=== What to work on ===
Scan the entries below and say how many lines contain "unique". Write only the number.

Items from a data source:

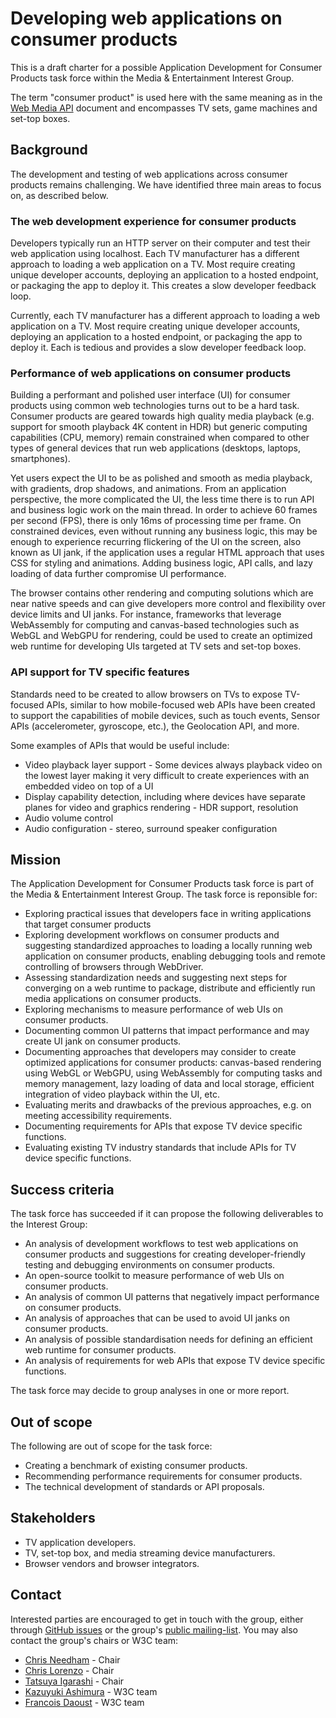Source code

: Developing web applications on consumer products
================================================

This is a draft charter for a possible Application Development for Consumer Products task force within the Media & Entertainment Interest Group.

The term "consumer product" is used here with the same meaning as in the [Web Media API](https://w3c.github.io/webmediaapi/#introduction) document and encompasses TV sets, game machines and set-top boxes.


Background
----------

The development and testing of web applications across consumer products remains challenging. We have identified three main areas to focus on, as described below.

### The web development experience for consumer products

Developers typically run an HTTP server on their computer and test their web application using localhost. Each TV manufacturer has a different approach to loading a web application on a TV. Most require creating unique developer accounts, deploying an application to a hosted endpoint, or packaging the app to deploy it. This creates a slow developer feedback loop.

Currently, each TV manufacturer has a different approach to loading a web application on a TV. Most require creating unique developer accounts, deploying an application to a hosted endpoint, or packaging the app to deploy it. Each is tedious and provides a slow developer feedback loop.

### Performance of web applications on consumer products

Building a performant and polished user interface (UI) for consumer products using common web technologies turns out to be a hard task. Consumer products are geared towards high quality media playback (e.g. support for smooth playback 4K content in HDR) but generic computing capabilities (CPU, memory) remain constrained when compared to other types of general devices that run web applications (desktops, laptops, smartphones).

Yet users expect the UI to be as polished and smooth as media playback, with gradients, drop shadows, and animations. From an application perspective, the more complicated the UI, the less time there is to run API and business logic work on the main thread. In order to achieve 60 frames per second (FPS), there is only 16ms of processing time per frame. On constrained devices, even without running any business logic, this may be enough to experience recurring flickering of the UI on the screen, also known as UI jank, if the application uses a regular HTML approach that uses CSS for styling and animations. Adding business logic, API calls, and lazy loading of data further compromise UI performance.

The browser contains other rendering and computing solutions which are near native speeds and can give developers more control and flexibility over device limits and UI janks. For instance, frameworks that leverage WebAssembly for computing and canvas-based technologies such as WebGL and WebGPU for rendering, could be used to create an optimized web runtime for developing UIs targeted at TV sets and set-top boxes.

### API support for TV specific features

Standards need to be created to allow browsers on TVs to expose TV-focused APIs, similar to how mobile-focused web APIs have been created to support the capabilities of mobile devices, such as touch events, Sensor APIs (accelerometer, gyroscope, etc.), the Geolocation API, and more.

Some examples of APIs that would be useful include:

* Video playback layer support - Some devices always playback video on the lowest layer making it very difficult to create experiences with an embedded video on top of a UI
* Display capability detection, including where devices have separate planes for video and graphics rendering  - HDR support, resolution
* Audio volume control
* Audio configuration - stereo, surround speaker configuration

Mission
-------

The Application Development for Consumer Products task force is part of the Media & Entertainment Interest Group. The task force is reponsible for:

* Exploring practical issues that developers face in writing applications that target consumer products
* Exploring development workflows on consumer products and suggesting standardized approaches to loading a locally running web application on consumer products, enabling debugging tools and remote controlling of browsers through WebDriver.
* Assessing standardization needs and suggesting next steps for converging on a web runtime to package, distribute and efficiently run media applications on consumer products.
* Exploring mechanisms to measure performance of web UIs on consumer products.
* Documenting common UI patterns that impact performance and may create UI jank on consumer products.
* Documenting approaches that developers may consider to create optimized applications for consumer products: canvas-based rendering using WebGL or WebGPU, using WebAssembly for computing tasks and memory management, lazy loading of data and local storage, efficient integration of video playback within the UI, etc.
* Evaluating merits and drawbacks of the previous approaches, e.g. on meeting accessibility requirements.
* Documenting requirements for APIs that expose TV device specific functions.
* Evaluating existing TV industry standards that include APIs for TV device specific functions.

Success criteria
----------------

The task force has succeeded if it can propose the following deliverables to the Interest Group:

* An analysis of development workflows to test web applications on consumer products and suggestions for creating developer-friendly testing and debugging environments on consumer products.
* An open-source toolkit to measure performance of web UIs on consumer products.
* An analysis of common UI patterns that negatively impact performance on consumer products.
* An analysis of approaches that can be used to avoid UI janks on consumer products.
* An analysis of possible standardisation needs for defining an efficient web runtime for consumer products.
* An analysis of requirements for web APIs that expose TV device specific functions.

The task force may decide to group analyses in one or more report.


Out of scope
------------

The following are out of scope for the task force:

* Creating a benchmark of existing consumer products.
* Recommending performance requirements for consumer products.
* The technical development of standards or API proposals.


Stakeholders
------------

* TV application developers.
* TV, set-top box, and media streaming device manufacturers.
* Browser vendors and browser integrators.


Contact
-------

Interested parties are encouraged to get in touch with the group, either through [GitHub issues](https://github.com/w3c/media-and-entertainment/issues) or the group's [public mailing-list](mailto:public-web-and-tv@w3.org). You may also contact the group's chairs or W3C team:

* [Chris Needham](mailto:chris.needham@bbc.co.uk) - Chair
* [Chris Lorenzo](mailto:Christopher_Lorenzo@Comcast.com) - Chair
* [Tatsuya Igarashi](mailto:Tatsuya.Igarashi@sony.com) - Chair
* [Kazuyuki Ashimura](mailto:ashimura@w3.org) - W3C team
* [Francois Daoust](mailto:fd@w3.org) - W3C team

=== Exercise solution ===
2